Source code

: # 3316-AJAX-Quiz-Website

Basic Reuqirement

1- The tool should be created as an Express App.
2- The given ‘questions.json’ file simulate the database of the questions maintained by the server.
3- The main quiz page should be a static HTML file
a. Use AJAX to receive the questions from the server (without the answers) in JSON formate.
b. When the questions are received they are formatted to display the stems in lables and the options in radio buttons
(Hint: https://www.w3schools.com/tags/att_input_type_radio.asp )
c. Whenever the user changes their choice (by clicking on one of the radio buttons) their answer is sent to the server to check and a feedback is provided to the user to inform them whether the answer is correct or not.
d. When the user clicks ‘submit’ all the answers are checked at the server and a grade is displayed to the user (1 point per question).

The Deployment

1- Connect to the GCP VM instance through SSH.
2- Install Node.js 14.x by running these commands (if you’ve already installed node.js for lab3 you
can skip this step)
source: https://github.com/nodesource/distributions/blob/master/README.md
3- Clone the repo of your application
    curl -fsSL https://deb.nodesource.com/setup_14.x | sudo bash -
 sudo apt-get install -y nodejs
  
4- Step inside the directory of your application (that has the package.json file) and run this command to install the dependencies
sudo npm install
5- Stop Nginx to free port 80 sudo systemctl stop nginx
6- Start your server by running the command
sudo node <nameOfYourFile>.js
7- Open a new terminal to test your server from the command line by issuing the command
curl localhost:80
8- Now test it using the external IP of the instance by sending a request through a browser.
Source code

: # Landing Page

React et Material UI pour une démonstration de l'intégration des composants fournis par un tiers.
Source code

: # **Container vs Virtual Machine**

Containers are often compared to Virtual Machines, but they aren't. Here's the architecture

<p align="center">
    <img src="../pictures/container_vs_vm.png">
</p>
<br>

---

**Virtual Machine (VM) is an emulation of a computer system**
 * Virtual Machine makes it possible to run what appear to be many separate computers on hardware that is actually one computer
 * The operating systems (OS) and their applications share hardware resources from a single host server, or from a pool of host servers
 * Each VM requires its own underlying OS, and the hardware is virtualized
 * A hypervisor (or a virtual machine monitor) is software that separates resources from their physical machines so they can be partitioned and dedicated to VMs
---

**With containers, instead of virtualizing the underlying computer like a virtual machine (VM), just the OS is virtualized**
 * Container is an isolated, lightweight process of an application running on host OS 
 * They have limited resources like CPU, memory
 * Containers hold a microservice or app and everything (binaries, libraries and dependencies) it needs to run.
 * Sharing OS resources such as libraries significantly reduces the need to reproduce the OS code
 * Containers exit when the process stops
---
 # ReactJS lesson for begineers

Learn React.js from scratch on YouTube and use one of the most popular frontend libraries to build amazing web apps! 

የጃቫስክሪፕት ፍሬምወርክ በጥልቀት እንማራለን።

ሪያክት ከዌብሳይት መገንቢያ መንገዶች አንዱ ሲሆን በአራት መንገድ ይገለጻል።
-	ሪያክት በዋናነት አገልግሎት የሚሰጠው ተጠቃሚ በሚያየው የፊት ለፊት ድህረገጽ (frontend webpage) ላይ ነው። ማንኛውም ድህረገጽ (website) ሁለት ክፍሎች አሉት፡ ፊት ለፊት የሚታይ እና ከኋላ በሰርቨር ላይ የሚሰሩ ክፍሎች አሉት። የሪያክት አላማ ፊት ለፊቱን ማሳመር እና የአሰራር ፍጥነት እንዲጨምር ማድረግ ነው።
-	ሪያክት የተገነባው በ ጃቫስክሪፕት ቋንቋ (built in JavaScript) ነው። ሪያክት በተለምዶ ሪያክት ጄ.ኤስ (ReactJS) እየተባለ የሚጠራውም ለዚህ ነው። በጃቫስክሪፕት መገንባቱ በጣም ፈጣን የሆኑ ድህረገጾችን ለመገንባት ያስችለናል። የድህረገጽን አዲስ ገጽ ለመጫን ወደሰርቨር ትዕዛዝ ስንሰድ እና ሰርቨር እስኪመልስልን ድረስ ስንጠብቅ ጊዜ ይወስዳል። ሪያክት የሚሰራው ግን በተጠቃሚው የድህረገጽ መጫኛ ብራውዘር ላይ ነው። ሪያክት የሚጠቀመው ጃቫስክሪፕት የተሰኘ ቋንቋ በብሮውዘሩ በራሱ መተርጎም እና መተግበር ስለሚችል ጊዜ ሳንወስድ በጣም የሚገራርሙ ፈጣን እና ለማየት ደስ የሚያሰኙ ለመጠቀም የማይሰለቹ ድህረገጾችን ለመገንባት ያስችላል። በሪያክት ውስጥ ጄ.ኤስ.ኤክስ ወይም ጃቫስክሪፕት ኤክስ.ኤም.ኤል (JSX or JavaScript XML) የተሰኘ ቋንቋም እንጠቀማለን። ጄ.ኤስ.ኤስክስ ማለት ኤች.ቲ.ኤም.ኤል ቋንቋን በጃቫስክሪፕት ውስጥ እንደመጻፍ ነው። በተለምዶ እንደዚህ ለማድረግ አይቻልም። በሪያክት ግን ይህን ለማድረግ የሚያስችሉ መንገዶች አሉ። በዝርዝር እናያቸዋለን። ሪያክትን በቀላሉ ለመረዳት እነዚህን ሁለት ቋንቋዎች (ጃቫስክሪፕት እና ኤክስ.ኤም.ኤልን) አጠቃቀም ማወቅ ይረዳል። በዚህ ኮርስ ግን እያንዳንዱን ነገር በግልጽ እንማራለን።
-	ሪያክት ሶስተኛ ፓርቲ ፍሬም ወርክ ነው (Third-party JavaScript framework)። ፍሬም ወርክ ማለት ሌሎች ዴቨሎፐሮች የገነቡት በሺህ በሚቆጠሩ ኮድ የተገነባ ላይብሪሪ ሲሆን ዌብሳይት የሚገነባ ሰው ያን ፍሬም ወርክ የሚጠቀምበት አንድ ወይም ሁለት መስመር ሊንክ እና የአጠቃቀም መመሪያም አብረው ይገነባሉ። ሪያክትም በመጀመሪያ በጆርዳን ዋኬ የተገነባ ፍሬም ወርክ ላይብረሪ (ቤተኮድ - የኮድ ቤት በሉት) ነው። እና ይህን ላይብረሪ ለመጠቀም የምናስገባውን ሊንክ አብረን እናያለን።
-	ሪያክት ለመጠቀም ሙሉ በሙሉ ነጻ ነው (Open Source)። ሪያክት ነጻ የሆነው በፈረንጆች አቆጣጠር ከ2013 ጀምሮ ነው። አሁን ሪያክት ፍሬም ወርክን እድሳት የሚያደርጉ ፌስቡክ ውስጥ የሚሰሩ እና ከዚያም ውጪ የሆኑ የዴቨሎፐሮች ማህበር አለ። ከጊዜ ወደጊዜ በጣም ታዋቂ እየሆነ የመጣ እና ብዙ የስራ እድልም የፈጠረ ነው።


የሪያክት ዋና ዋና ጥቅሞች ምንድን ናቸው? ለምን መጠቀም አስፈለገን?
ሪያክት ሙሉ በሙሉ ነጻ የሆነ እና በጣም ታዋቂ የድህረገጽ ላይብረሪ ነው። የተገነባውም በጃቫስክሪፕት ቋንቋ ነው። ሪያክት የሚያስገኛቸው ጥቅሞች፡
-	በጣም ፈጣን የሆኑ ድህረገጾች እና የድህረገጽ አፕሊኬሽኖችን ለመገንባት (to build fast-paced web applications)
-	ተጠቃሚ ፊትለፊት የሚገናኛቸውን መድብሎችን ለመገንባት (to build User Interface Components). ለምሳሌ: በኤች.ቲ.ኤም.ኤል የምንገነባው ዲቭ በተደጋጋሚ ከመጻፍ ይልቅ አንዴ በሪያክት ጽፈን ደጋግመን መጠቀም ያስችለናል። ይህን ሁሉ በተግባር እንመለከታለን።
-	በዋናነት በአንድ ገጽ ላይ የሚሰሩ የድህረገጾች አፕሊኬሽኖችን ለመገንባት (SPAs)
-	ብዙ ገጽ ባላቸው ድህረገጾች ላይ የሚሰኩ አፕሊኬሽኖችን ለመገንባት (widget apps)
----------
* _Task directions_: Each line that holds the word "አፕሊኬሽኖችን" should be extracted from the records.

* _Result of the exercise_:
-	በጣም ፈጣን የሆኑ ድህረገጾች እና የድህረገጽ አፕሊኬሽኖችን ለመገንባት (to build fast-paced web applications)
-	በዋናነት በአንድ ገጽ ላይ የሚሰሩ የድህረገጾች አፕሊኬሽኖችን ለመገንባት (SPAs)
-	ብዙ ገጽ ባላቸው ድህረገጾች ላይ የሚሰኩ አፕሊኬሽኖችን ለመገንባት (widget apps)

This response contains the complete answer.